**** Given records

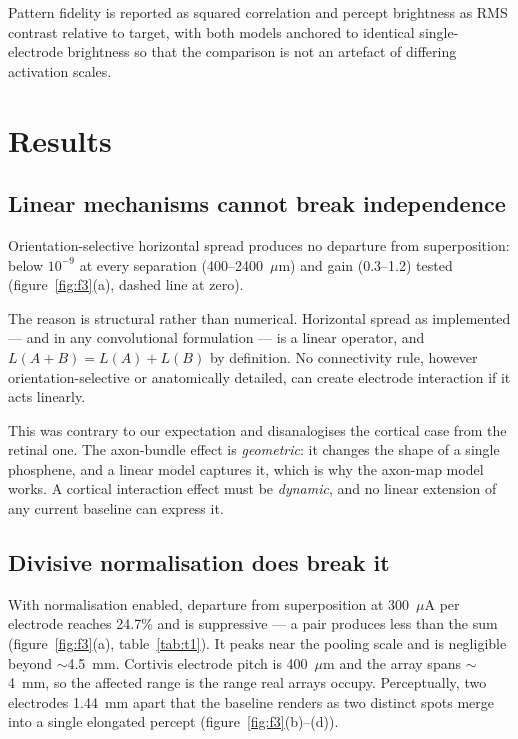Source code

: \documentclass[10pt,twocolumn]{article}
\newcommand{\um}{\ensuremath{\mu\text{m}}}
\newcommand{\uA}{\ensuremath{\mu\text{A}}}
\begin{document}
Pattern fidelity is reported as squared correlation and percept brightness
as RMS contrast relative to target, with both models anchored to identical
single-electrode brightness so that the comparison is not an artefact of
differing activation scales.

\section{Results}

\subsection{Linear mechanisms cannot break independence}

Orientation-selective horizontal spread produces no departure from
superposition: below $10^{-9}$ at every separation (400--2400~\um) and gain
(0.3--1.2) tested (figure~\ref{fig:f3}(a), dashed line at zero).

The reason is structural rather than numerical. Horizontal spread as
implemented --- and in any convolutional formulation --- is a linear
operator, and $L(A+B) = L(A) + L(B)$ by definition. No connectivity rule,
however orientation-selective or anatomically detailed, can create electrode
interaction if it acts linearly.

This was contrary to our expectation and disanalogises the cortical case
from the retinal one. The axon-bundle effect is \textit{geometric}: it
changes the shape of a single phosphene, and a linear model captures it,
which is why the axon-map model works. A cortical interaction effect must be
\textit{dynamic}, and no linear extension of any current baseline can
express it.

\subsection{Divisive normalisation does break it}

With normalisation enabled, departure from superposition at 300~\uA{} per
electrode reaches 24.7\% and is suppressive --- a pair produces less than
the sum (figure~\ref{fig:f3}(a), table~\ref{tab:t1}). It peaks near the
pooling scale and is negligible beyond $\sim$4.5~mm. Cortivis electrode
pitch is 400~\um{} and the array spans $\sim$4~mm, so the affected range is
the range real arrays occupy. Perceptually, two electrodes 1.44~mm apart
that the baseline renders as two distinct spots merge into a single
elongated percept (figure~\ref{fig:f3}(b)--(d)).
\end{document}

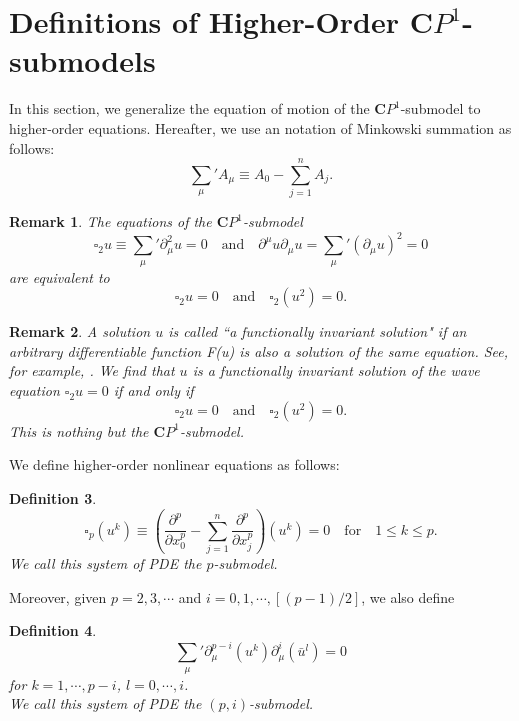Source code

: \documentclass[makeidx,12pt,openany]{report}
\newtheorem{df}{Definition}[chapter]
\newtheorem{rmk}[df]{Remark}
\begin{document}
 \section{Definitions of Higher-Order ${\mathbf{C}}P^1$-submodels}
In this section, we generalize the equation of motion of 
the ${\mathbf{C}}P^1$-submodel 
to higher-order equations. Hereafter, we use an 
notation of Minkowski summation as follows: 
\begin{equation}
 \sum_{\mu}{}'A_{\mu} \equiv A_0-\sum_{j=1}^n A_j. 
\end{equation}
\begin{rmk}
The equations of the ${\mathbf{C}}P^1$-submodel 
$$
\square_2 u \equiv 
 \sum_{\mu}{}'\partial_{\mu}^2 u=0
\quad \mbox{and} \quad
 \partial^{\mu}u\partial_{\mu}u=\sum_{\mu}{}'(\partial_{\mu}u)^2=0
$$
are equivalent to
\begin{equation}
\square_2 u=0 \quad \mbox{and} \quad \square_2 (u^2)=0. 
\end{equation}
 \label{rmk:cp1sub}
\end{rmk}
\begin{rmk}
A solution $u$ is called ``a functionally invariant solution" 
if an arbitrary differentiable function F(u) is 
also a solution of the same equation. See, for example, \cite{KSG}. 
We find that $u$ is a functionally invariant solution of the wave equation 
$\square_2 u=0$ if and only if 
$$
\square_2 u=0 \quad \mbox{and} \quad \square_2 (u^2)=0. 
$$
This is nothing but the ${\mathbf{C}}P^1$-submodel. 
\end{rmk}
We define higher-order nonlinear equations as follows:
\begin{df} 
\begin{equation}
\square_p (u^k) \equiv 
  \left(
   \frac{\partial^p}{\partial x_0^p}
   -\sum_{j=1}^n \frac{\partial^p}{\partial x_j^p}
  \right) (u^k)=0 \quad \mbox{for} \quad 1 \le k \le p .
\end{equation}
We call this system of PDE {\it{the $p$-submodel}}. 
\end{df}
Moreover, given $p=2,3,\cdots $ and $i=0,1,\cdots,[(p-1)/2]$, 
we also define
\begin{df}
\begin{equation}
 \sum_{\mu}{}'\partial_{\mu}^{p-i}(u^k)
   \partial_{\mu}^i(\bar{u}^l)=0
 \label{eqn:4-4}
\end{equation}
for $k=1,\cdots, p-i$, $l=0,\cdots,i$. \\
We call this system of PDE the $(p,i)$-submodel. 
\end{df}
\end{document}
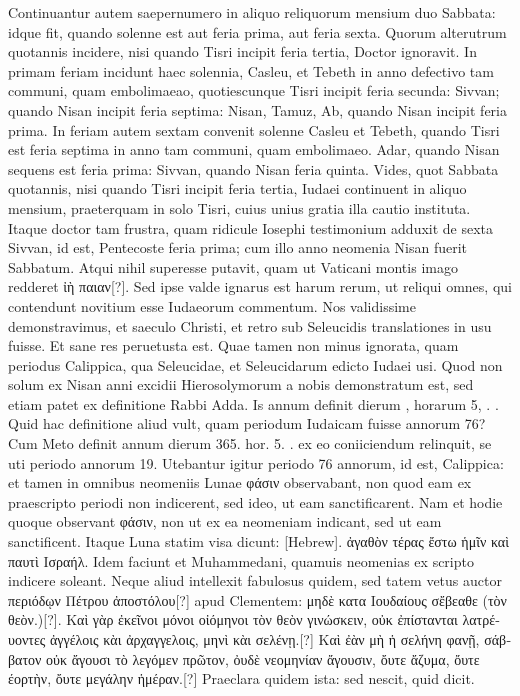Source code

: Continuantur autem saepernumero in aliquo reliquorum mensium
duo Sabbata: idque fit, quando solenne est aut feria prima, aut feria
sexta.
Quorum alterutrum quotannis incidere, nisi quando Tisri
incipit feria tertia, Doctor ignoravit.
In primam feriam incidunt
haec solennia,  Casleu, et  Tebeth in anno defectivo tam
communi, quam embolimaeao, quotiescunque Tisri incipit feria secunda:
 Sivvan; quando Nisan incipit feria septima:
 Nisan,  Tamuz,
 Ab, quando Nisan incipit feria prima.
In feriam autem sextam
convenit solenne  Casleu et
  Tebeth, quando Tisri est feria
septima in anno tam communi, quam embolimaeo.
 Adar, quando
Nisan sequens est feria prima:  Sivvan, quando Nisan feria quinta.
Vides, quot Sabbata quotannis, nisi quando Tisri incipit
 feria tertia, Iudaei
continuent in aliquo mensium, praeterquam in solo Tisri, cuius
unius gratia illa cautio instituta.
Itaque doctor tam frustra, quam ridicule
Iosephi testimonium adduxit de sexta Sivvan, id est, Pentecoste
feria prima; cum illo anno neomenia Nisan fuerit Sabbatum.
Atqui
nihil superesse putavit, quam ut Vaticani montis imago redderet
\textgreek{ἰὴ παιαν[?]}.
Sed ipse valde ignarus est harum rerum, ut reliqui omnes,
qui contendunt novitium esse Iudaeorum commentum.
Nos
validissime demonstravimus, et saeculo Christi, et retro sub Seleucidis
translationes in usu fuisse.
Et sane res peruetusta est.
Quae tamen
non minus ignorata, quam periodus Calippica, qua Seleucidae, et
Seleucidarum edicto Iudaei usi.
Quod non solum ex Nisan anni excidii
Hierosolymorum a nobis demonstratum est, sed etiam patet
ex definitione Rabbi Adda.
Is annum definit dierum ,
horarum 5, . .
Quid hac definitione aliud vult, quam periodum
Iudaicam fuisse annorum 76?
Cum Meto definit annum dierum
365. hor. 5. . ex eo coniiciendum relinquit,
 se uti periodo annorum
19.
Utebantur igitur periodo 76 annorum, id est, Calippica:
et tamen in omnibus neomeniis Lunae \textgreek{φάσιν} observabant, non
quod eam ex praescripto periodi non indicerent, sed ideo, ut eam
sanctificarent.
Nam et hodie quoque observant \textgreek{φάσιν}, non ut ex ea
neomeniam indicant, sed ut eam sanctificent.
Itaque Luna statim
visa dicunt: \texthebrew{[Hebrew]}.
\textgreek{ἀγαθὸν τέρας ἔστω ἡμῖν καὶ παυτὶ Ισραήλ.}
Idem faciunt et Muhammedani, quamuis neomenias ex
scripto indicere soleant.
Neque aliud intellexit fabulosus quidem,
sed tatem vetus auctor \textgreek{περιόδῳν Πέτρου ἀποστόλου[?]} apud Clementem:
\textgreek{μηδὲ κατα Ιουδαίους σἔβεαθε (τὸν θεὸν.)[?]}.
\textgreek{Καὶ γὰρ ἐκεῖνοι μόνοι οἰόμηνοι τὸν θεὸν
γινώσκειν, οὐκ ἐπίστανται λατρέυοντες ἀγγέλοις κὰι ἀρχαγγελοις, μηνὶ κὰι σελένῃ.[?]}
\textgreek{Καὶ ἐὰν μὴ ἡ σελήνη φανῇ,
 σάββατον οὐκ ἄγουσι τὸ λεγόμεν πρῶτον, ὀυδὲ νεομηνίαν
ἄγουσιν, ὄυτε ἄζυμα, ὄυτε έορτὴν, ὄυτε μεγάλην ἡμέραν.[?]}
Praeclara quidem ista: sed nescit, quid dicit.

********

[Work task]: Copy out, exactly and alone, the lines of the entries above between the ones holding "nihil superesse putavit, quam" and "sanctificarent.", inclusive.

[Task response]:
nihil superesse putavit, quam ut Vaticani montis imago redderet
\textgreek{ἰὴ παιαν[?]}.
Sed ipse valde ignarus est harum rerum, ut reliqui omnes,
qui contendunt novitium esse Iudaeorum commentum.
Nos
validissime demonstravimus, et saeculo Christi, et retro sub Seleucidis
translationes in usu fuisse.
Et sane res peruetusta est.
Quae tamen
non minus ignorata, quam periodus Calippica, qua Seleucidae, et
Seleucidarum edicto Iudaei usi.
Quod non solum ex Nisan anni excidii
Hierosolymorum a nobis demonstratum est, sed etiam patet
ex definitione Rabbi Adda.
Is annum definit dierum ,
horarum 5, . .
Quid hac definitione aliud vult, quam periodum
Iudaicam fuisse annorum 76?
Cum Meto definit annum dierum
365. hor. 5. . ex eo coniiciendum relinquit,
 se uti periodo annorum
19.
Utebantur igitur periodo 76 annorum, id est, Calippica:
et tamen in omnibus neomeniis Lunae \textgreek{φάσιν} observabant, non
quod eam ex praescripto periodi non indicerent, sed ideo, ut eam
sanctificarent.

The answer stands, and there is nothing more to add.